Simon Maloy
Media Matters: The right-wing rage machine unloads a frenzy of race-baiting
July 16, 2010 7:58 pm ET
The summer months are typically when the quality of political discourse in this country reaches its yearly nadir. Washington tends to slow down from June to August, and people who hold moderate interest in the political process instead turn to barbecues and baseball games. As a consequence, the people who remain engaged are those who are more, let's say, passionate in their beliefs, and aren't going to let a little thing like "other things to do" get in the way of their political activism. Summer is also tough for political journalists who still have deadlines to meet, but much less material with which to work. As a consequence, we see stories that would ordinarily merit passing or no mention earn disproportionate coverage. Minor gaffes become "scandals," non-issues become "controversial," and the end result is that pretty much everyone gets angrier.
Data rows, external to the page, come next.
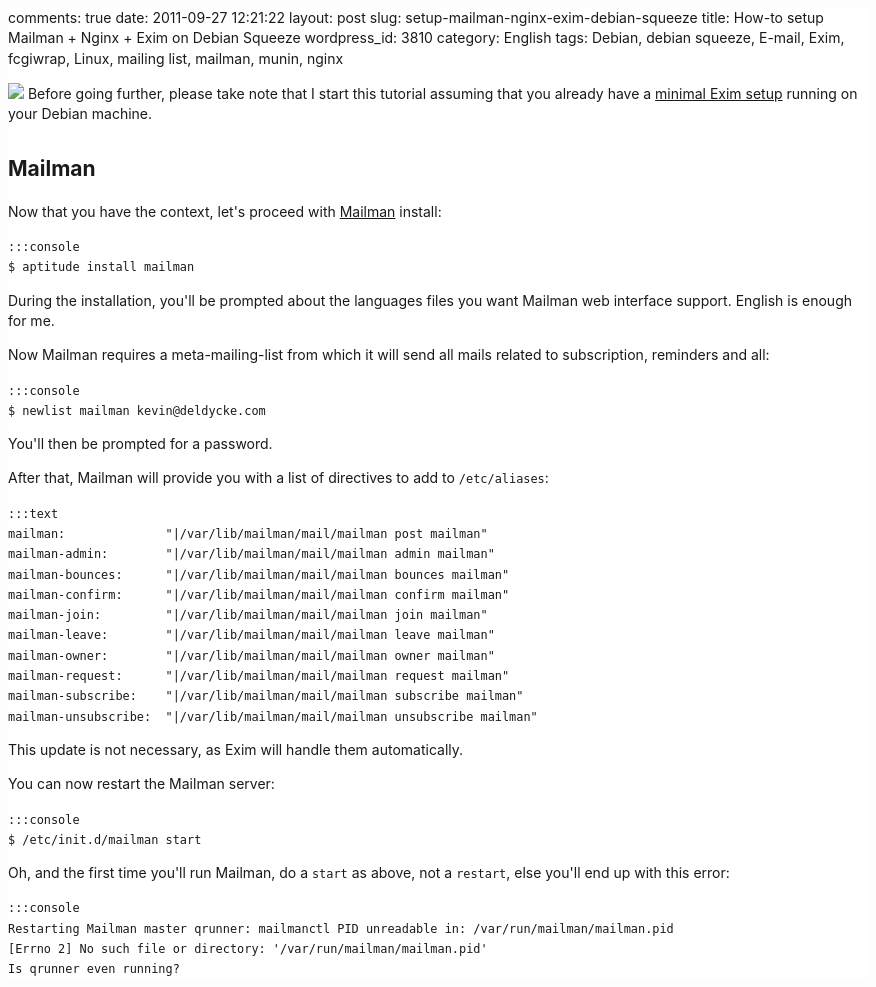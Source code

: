 comments: true
date: 2011-09-27 12:21:22
layout: post
slug: setup-mailman-nginx-exim-debian-squeeze
title: How-to setup Mailman + Nginx + Exim on Debian Squeeze
wordpress_id: 3810
category: English
tags: Debian, debian squeeze, E-mail, Exim, fcgiwrap, Linux, mailing list, mailman, munin, nginx

![](http://kevin.deldycke.com/wp-content/uploads/2011/09/mailman-logo.png) Before going further, please take note that I start this tutorial assuming that you already have a [minimal Exim setup](http://kevin.deldycke.com/2011/05/how-to-gmail-send-mails-debian-squeeze/) running on your Debian machine.

## Mailman

Now that you have the context, let's proceed with [Mailman](http://www.list.org/) install:

    :::console
    $ aptitude install mailman

During the installation, you'll be prompted about the languages files you want Mailman web interface support. English is enough for me.

Now Mailman requires a meta-mailing-list from which it will send all mails related to subscription, reminders and all:

    :::console
    $ newlist mailman kevin@deldycke.com

You'll then be prompted for a password.

After that, Mailman will provide you with a list of directives to add to `/etc/aliases`:

    :::text
    mailman:              "|/var/lib/mailman/mail/mailman post mailman"
    mailman-admin:        "|/var/lib/mailman/mail/mailman admin mailman"
    mailman-bounces:      "|/var/lib/mailman/mail/mailman bounces mailman"
    mailman-confirm:      "|/var/lib/mailman/mail/mailman confirm mailman"
    mailman-join:         "|/var/lib/mailman/mail/mailman join mailman"
    mailman-leave:        "|/var/lib/mailman/mail/mailman leave mailman"
    mailman-owner:        "|/var/lib/mailman/mail/mailman owner mailman"
    mailman-request:      "|/var/lib/mailman/mail/mailman request mailman"
    mailman-subscribe:    "|/var/lib/mailman/mail/mailman subscribe mailman"
    mailman-unsubscribe:  "|/var/lib/mailman/mail/mailman unsubscribe mailman"

This update is not necessary, as Exim will handle them automatically.

You can now restart the Mailman server:

    :::console
    $ /etc/init.d/mailman start

Oh, and the first time you'll run Mailman, do a `start` as above, not a `restart`, else you'll end up with this error:

    :::console
    Restarting Mailman master qrunner: mailmanctl PID unreadable in: /var/run/mailman/mailman.pid
    [Errno 2] No such file or directory: '/var/run/mailman/mailman.pid'
    Is qrunner even running?
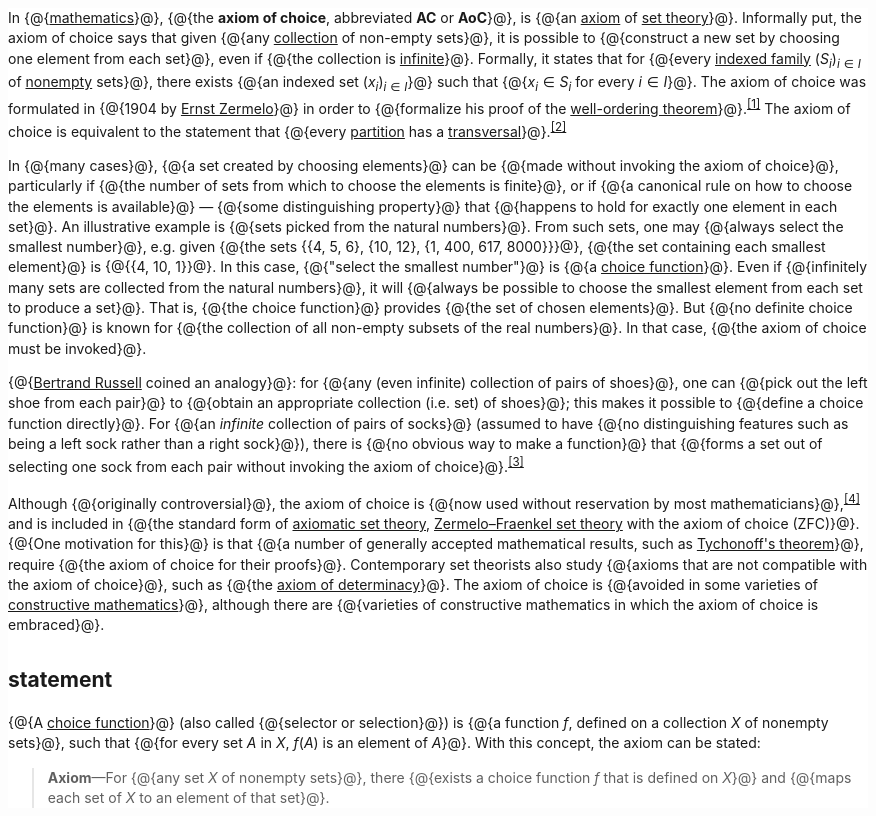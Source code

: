 In {@{[mathematics](mathematics.md)}@}, {@{the __axiom of choice__, abbreviated __AC__ or __AoC__}@}, is {@{an [axiom](axiom.md) of [set theory](set%20theory.md)}@}. Informally put, the axiom of choice says that given {@{any [collection](family%20of%20sets.md) of non-empty sets}@}, it is possible to {@{construct a new set by choosing one element from each set}@}, even if {@{the collection is [infinite](infinite%20set.md)}@}. Formally, it states that for {@{every [indexed family](indexed%20family.md) $(S_{i})_{i\in I}$ of [nonempty](nonempty.md) sets}@}, there exists {@{an indexed set $(x_{i})_{i\in I}$}@} such that {@{$x_{i}\in S_{i}$ for every $i\in I$}@}. The axiom of choice was formulated in {@{1904 by [Ernst Zermelo](Ernst%20Zermelo.md)}@} in order to {@{formalize his proof of the [well-ordering theorem](well-ordering%20theorem.md)}@}.<sup>[\[1\]](#^ref-1)</sup> The axiom of choice is equivalent to the statement that {@{every [partition](partition%20of%20a%20set.md) has a [transversal](transversal%20(combinatorics).md)}@}.<sup>[\[2\]](#^ref-2)</sup> 

In {@{many cases}@}, {@{a set created by choosing elements}@} can be {@{made without invoking the axiom of choice}@}, particularly if {@{the number of sets from which to choose the elements is finite}@}, or if {@{a canonical rule on how to choose the elements is available}@} — {@{some distinguishing property}@} that {@{happens to hold for exactly one element in each set}@}. An illustrative example is {@{sets picked from the natural numbers}@}. From such sets, one may {@{always select the smallest number}@}, e.g. given {@{the sets {{4, 5, 6}, {10, 12}, {1, 400, 617, 8000}}}@}, {@{the set containing each smallest element}@} is {@{{4, 10, 1}}@}. In this case, {@{"select the smallest number"}@} is {@{a [choice function](choice%20function.md)}@}. Even if {@{infinitely many sets are collected from the natural numbers}@}, it will {@{always be possible to choose the smallest element from each set to produce a set}@}. That is, {@{the choice function}@} provides {@{the set of chosen elements}@}. But {@{no definite choice function}@} is known for {@{the collection of all non-empty subsets of the real numbers}@}. In that case, {@{the axiom of choice must be invoked}@}. 

{@{[Bertrand Russell](Bertrand%20Russell.md) coined an analogy}@}: for {@{any \(even infinite\) collection of pairs of shoes}@}, one can {@{pick out the left shoe from each pair}@} to {@{obtain an appropriate collection \(i.e. set\) of shoes}@}; this makes it possible to {@{define a choice function directly}@}. For {@{an _infinite_ collection of pairs of socks}@} \(assumed to have {@{no distinguishing features such as being a left sock rather than a right sock}@}\), there is {@{no obvious way to make a function}@} that {@{forms a set out of selecting one sock from each pair without invoking the axiom of choice}@}.<sup>[\[3\]](#^ref-3)</sup> 

Although {@{originally controversial}@}, the axiom of choice is {@{now used without reservation by most mathematicians}@},<sup>[\[4\]](#^ref-4)</sup> and is included in {@{the standard form of [axiomatic set theory](axiomatic%20set%20theory.md#formalized%20set%20theory), [Zermelo–Fraenkel set theory](Zermelo–Fraenkel%20set%20theory.md) with the axiom of choice \(ZFC\)}@}. {@{One motivation for this}@} is that {@{a number of generally accepted mathematical results, such as [Tychonoff's theorem](Tychonoff's%20theorem.md)}@}, require {@{the axiom of choice for their proofs}@}. Contemporary set theorists also study {@{axioms that are not compatible with the axiom of choice}@}, such as {@{the [axiom of determinacy](axiom%20of%20determinacy.md)}@}. The axiom of choice is {@{avoided in some varieties of [constructive mathematics](constructivism%20(mathematics).md)}@}, although there are {@{varieties of constructive mathematics in which the axiom of choice is embraced}@}. 

## statement

{@{A [choice function](choice%20function.md)}@} \(also called {@{selector or selection}@}\) is {@{a function $f$, defined on a collection $X$ of nonempty sets}@}, such that {@{for every set $A$ in $X$, $f(A)$ is an element of $A$}@}. With this concept, the axiom can be stated: 

> __Axiom__—For {@{any set $X$ of nonempty sets}@}, there {@{exists a choice function _f_ that is defined on $X$}@} and {@{maps each set of $X$ to an element of that set}@}.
It's in this environment that the right-wing media thrive, practiced as they are in ginning up stories based on manufactured outrage and utter nonsense. And lately, they've all had one topic on their minds: race. Specifically the racism of black political figures, which they claim is nothing short of institutional policy in the Obama administration, and the racism of white tea partiers, which they claim doesn't exist.
And where else can one begin except with the ever-evolving, increasingly ridiculous New Black Panther Party "scandal," which revolves around the allegation -- and it's hard to believe that right-wingers actually profess to believe this -- that the Obama Justice Department dropped voter intimidation charges against members of this fringe hate group due to the administration's official policy of not pursuing cases in which the defendant is black and the victim is white. Is there evidence for any of this? No. Does the partisan GOP hack/former DOJ attorney making this allegation have any facts to support it? Not so much. But that's the story they're sticking to, and it has sparked a frenzy of race-baiting more explicit than any we've seen thus far during the Obama administration.
Fox News has, of course, been leading the charge, embarking on what Jonathan Chait calls "the most widespread and mainstream right-wing effort to exploit racial fears against Obama." Glenn Beck nonsensically claimed that the New Black Panthers "have ties to the White House" and flat-out accused the administration of tacitly endorsing the "race war" he sees coming down the pike. Perpetually outraged Fox News anchor Megyn Kelly, the "straight news" driving force behind the bogus story, has been corrected on the facts more times than should be necessary, but continues to hype the story with wide-eyed indignation.
In some ways, that's to be expected from Fox News.
The danger is that, with not much else going on and the right-wing rage machine operating at high speed, the bogus story starts bleeding into the mainstream press. Kelly herself boasted that Fox News "dragged the media kicking and screaming" to the New Black Panther story, and already there have been overly credulous treatments of the non-scandal on CNN and in the pages of The Washington Post.